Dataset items
********************

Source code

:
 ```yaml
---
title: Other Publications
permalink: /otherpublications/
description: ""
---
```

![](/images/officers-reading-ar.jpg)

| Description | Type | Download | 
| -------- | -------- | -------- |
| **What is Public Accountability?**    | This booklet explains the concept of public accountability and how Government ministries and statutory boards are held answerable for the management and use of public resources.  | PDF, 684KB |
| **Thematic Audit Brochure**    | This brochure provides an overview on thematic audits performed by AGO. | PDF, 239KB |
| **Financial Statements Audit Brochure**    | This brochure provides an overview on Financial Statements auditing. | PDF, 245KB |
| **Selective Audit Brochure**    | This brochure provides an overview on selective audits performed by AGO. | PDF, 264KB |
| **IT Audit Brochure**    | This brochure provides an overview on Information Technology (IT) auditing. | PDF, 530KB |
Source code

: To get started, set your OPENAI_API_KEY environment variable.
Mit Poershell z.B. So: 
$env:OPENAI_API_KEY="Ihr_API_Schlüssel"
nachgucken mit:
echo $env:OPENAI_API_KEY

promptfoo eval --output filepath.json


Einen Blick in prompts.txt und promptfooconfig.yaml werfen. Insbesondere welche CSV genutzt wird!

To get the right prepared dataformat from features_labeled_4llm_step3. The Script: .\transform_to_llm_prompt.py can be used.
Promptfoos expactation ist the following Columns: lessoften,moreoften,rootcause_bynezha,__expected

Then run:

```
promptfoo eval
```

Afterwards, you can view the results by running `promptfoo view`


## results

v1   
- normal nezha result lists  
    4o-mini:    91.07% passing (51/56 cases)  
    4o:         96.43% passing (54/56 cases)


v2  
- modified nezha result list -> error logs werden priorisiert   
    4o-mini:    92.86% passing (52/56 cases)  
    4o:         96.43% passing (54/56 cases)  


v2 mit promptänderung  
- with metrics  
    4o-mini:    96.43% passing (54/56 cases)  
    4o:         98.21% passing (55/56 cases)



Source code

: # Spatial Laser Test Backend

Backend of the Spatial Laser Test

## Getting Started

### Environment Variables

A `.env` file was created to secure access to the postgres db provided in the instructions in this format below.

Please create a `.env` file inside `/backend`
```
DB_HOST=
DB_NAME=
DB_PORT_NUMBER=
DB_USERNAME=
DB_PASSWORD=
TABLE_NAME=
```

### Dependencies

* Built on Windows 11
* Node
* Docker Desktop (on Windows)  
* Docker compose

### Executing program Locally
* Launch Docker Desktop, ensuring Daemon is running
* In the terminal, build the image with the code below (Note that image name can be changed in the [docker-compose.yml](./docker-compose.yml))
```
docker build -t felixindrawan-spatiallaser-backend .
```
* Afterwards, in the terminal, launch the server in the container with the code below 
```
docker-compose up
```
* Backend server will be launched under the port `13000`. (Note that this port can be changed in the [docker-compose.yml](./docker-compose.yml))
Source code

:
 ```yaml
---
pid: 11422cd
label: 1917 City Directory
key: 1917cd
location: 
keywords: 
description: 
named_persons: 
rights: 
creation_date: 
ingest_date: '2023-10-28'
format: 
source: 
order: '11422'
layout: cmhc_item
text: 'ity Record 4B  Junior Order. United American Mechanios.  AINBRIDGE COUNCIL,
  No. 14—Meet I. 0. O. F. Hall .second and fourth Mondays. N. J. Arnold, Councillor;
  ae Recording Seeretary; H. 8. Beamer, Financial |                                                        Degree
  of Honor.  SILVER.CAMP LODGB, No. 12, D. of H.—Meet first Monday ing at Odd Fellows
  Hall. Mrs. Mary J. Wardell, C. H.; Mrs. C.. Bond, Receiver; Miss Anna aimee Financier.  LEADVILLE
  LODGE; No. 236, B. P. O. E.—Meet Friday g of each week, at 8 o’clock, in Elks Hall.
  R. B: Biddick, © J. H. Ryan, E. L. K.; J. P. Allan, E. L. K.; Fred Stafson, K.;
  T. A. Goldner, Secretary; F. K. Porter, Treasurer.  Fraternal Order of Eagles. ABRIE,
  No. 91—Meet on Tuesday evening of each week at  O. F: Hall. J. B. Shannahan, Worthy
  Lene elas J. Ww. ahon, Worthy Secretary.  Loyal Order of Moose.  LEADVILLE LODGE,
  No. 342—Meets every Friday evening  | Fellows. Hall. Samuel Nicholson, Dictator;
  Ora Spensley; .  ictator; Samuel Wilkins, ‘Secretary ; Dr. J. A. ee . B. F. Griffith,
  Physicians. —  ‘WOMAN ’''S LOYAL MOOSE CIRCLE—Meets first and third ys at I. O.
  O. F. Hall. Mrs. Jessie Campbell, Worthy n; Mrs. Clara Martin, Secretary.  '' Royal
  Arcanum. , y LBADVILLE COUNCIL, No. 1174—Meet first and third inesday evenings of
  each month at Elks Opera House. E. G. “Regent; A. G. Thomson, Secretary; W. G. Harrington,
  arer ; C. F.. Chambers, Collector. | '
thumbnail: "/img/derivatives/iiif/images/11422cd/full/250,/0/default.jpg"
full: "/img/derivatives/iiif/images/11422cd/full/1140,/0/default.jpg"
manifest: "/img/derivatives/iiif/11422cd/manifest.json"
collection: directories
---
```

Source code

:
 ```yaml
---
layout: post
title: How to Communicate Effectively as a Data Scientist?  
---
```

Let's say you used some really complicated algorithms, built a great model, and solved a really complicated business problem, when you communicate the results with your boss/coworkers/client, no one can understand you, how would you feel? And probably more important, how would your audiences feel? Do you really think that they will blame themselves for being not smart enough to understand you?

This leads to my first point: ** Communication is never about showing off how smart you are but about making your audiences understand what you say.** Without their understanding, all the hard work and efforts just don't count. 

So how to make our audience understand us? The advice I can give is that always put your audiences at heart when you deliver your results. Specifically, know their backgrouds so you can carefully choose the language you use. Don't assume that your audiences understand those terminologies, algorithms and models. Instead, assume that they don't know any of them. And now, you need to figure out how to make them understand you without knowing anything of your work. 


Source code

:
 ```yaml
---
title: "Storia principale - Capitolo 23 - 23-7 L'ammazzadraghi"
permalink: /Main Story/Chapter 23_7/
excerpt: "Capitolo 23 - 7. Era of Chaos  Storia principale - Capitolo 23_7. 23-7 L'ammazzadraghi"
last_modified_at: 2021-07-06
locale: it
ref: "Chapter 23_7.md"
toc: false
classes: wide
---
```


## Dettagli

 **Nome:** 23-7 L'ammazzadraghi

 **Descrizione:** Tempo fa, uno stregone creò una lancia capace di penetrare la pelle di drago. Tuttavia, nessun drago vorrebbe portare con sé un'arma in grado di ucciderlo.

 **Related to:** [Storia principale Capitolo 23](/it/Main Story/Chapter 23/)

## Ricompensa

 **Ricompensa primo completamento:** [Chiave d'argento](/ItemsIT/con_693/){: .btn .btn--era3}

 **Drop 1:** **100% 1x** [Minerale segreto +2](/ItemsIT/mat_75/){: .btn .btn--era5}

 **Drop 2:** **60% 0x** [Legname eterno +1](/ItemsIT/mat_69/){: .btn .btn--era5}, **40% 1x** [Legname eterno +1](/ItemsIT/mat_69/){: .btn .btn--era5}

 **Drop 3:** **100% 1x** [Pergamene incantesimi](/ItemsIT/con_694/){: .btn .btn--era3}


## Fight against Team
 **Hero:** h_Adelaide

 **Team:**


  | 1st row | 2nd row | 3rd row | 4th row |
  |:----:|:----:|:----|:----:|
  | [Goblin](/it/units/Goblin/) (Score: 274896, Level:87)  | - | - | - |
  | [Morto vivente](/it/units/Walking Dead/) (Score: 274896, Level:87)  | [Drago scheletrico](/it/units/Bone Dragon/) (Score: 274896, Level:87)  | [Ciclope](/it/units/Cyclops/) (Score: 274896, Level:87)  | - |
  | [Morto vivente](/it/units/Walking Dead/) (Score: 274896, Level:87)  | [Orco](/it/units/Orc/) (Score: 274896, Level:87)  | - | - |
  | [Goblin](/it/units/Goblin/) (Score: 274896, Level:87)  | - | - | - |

********************

* **YOUR GOAL**:
Copy exactly the line that contains "23](/it/Main Story/Chapter 23/)" and every line after it through the end of the entries, with nothing added.

* **TASK ANSWER**:
 **Related to:** [Storia principale Capitolo 23](/it/Main Story/Chapter 23/)

## Ricompensa

 **Ricompensa primo completamento:** [Chiave d'argento](/ItemsIT/con_693/){: .btn .btn--era3}

 **Drop 1:** **100% 1x** [Minerale segreto +2](/ItemsIT/mat_75/){: .btn .btn--era5}

 **Drop 2:** **60% 0x** [Legname eterno +1](/ItemsIT/mat_69/){: .btn .btn--era5}, **40% 1x** [Legname eterno +1](/ItemsIT/mat_69/){: .btn .btn--era5}

 **Drop 3:** **100% 1x** [Pergamene incantesimi](/ItemsIT/con_694/){: .btn .btn--era3}


## Fight against Team
 **Hero:** h_Adelaide

 **Team:**


  | 1st row | 2nd row | 3rd row | 4th row |
  |:----:|:----:|:----|:----:|
  | [Goblin](/it/units/Goblin/) (Score: 274896, Level:87)  | - | - | - |
  | [Morto vivente](/it/units/Walking Dead/) (Score: 274896, Level:87)  | [Drago scheletrico](/it/units/Bone Dragon/) (Score: 274896, Level:87)  | [Ciclope](/it/units/Cyclops/) (Score: 274896, Level:87)  | - |
  | [Morto vivente](/it/units/Walking Dead/) (Score: 274896, Level:87)  | [Orco](/it/units/Orc/) (Score: 274896, Level:87)  | - | - |
  | [Goblin](/it/units/Goblin/) (Score: 274896, Level:87)  | - | - | - |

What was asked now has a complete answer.